━━ Records to use ━━

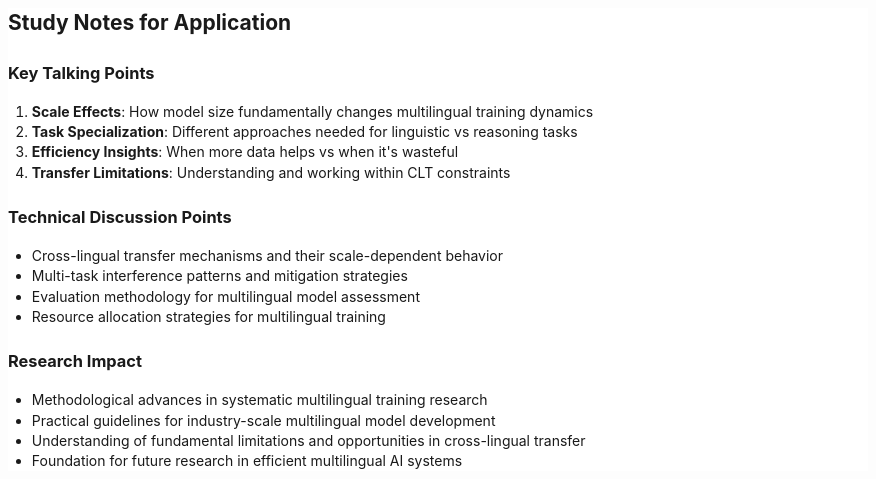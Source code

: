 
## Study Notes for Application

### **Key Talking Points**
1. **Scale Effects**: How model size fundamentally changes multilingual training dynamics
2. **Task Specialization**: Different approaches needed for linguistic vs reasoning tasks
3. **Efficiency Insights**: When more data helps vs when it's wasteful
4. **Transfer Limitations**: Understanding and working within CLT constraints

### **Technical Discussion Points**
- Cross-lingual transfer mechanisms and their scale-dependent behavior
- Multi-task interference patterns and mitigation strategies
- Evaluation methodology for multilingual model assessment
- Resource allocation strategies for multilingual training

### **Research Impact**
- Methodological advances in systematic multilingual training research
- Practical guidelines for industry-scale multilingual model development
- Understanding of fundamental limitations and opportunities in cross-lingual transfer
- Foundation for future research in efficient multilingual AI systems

━━━
━━ Records to use ━━

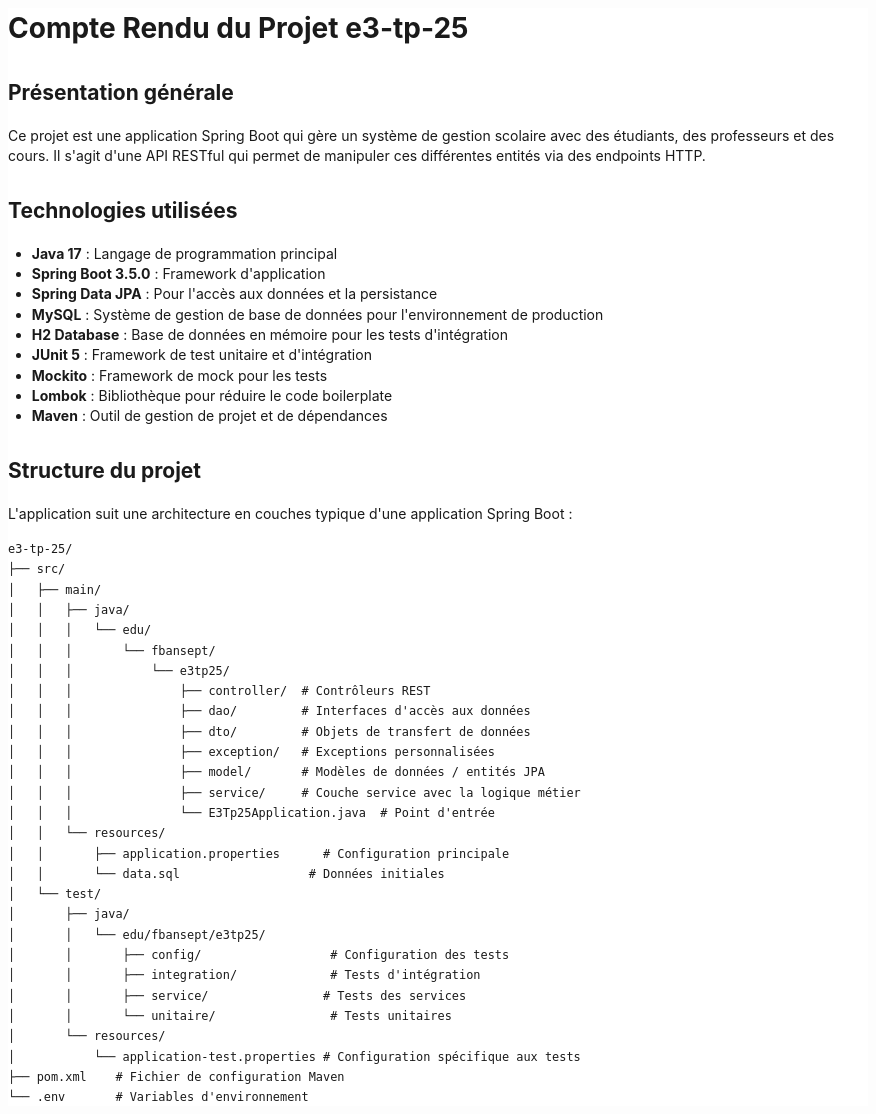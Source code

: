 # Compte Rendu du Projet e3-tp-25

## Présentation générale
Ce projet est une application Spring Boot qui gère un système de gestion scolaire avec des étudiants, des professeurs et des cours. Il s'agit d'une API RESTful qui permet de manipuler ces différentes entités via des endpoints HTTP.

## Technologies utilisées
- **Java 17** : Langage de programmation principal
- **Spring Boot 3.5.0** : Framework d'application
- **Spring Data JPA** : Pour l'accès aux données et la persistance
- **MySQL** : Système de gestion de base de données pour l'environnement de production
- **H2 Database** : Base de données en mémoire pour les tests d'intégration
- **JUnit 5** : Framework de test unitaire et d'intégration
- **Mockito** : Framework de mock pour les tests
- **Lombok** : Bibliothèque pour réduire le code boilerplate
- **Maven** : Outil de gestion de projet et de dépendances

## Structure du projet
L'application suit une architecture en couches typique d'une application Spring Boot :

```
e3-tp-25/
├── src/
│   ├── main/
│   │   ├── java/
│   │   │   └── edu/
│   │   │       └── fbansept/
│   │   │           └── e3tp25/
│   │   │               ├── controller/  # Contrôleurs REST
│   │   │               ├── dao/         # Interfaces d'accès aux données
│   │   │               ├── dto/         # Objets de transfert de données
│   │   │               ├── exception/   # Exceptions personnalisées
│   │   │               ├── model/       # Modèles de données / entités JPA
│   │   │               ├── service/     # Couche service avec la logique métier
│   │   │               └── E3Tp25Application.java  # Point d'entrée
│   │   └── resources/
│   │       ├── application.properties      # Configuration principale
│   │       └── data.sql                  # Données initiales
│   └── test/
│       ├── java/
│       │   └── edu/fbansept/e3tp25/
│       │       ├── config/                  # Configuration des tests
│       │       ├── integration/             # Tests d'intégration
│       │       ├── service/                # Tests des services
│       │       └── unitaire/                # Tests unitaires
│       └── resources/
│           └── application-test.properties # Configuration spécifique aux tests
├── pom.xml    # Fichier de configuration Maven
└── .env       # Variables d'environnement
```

━━━

* **What the task requires**:
In the entries above, find the line with "- Understanding of" and the line with "- Foundation for", then set down exactly those two and every line between them, nothing else.

* **Output for this task**:
- Understanding of fundamental limitations and opportunities in cross-lingual transfer
- Foundation for future research in efficient multilingual AI systems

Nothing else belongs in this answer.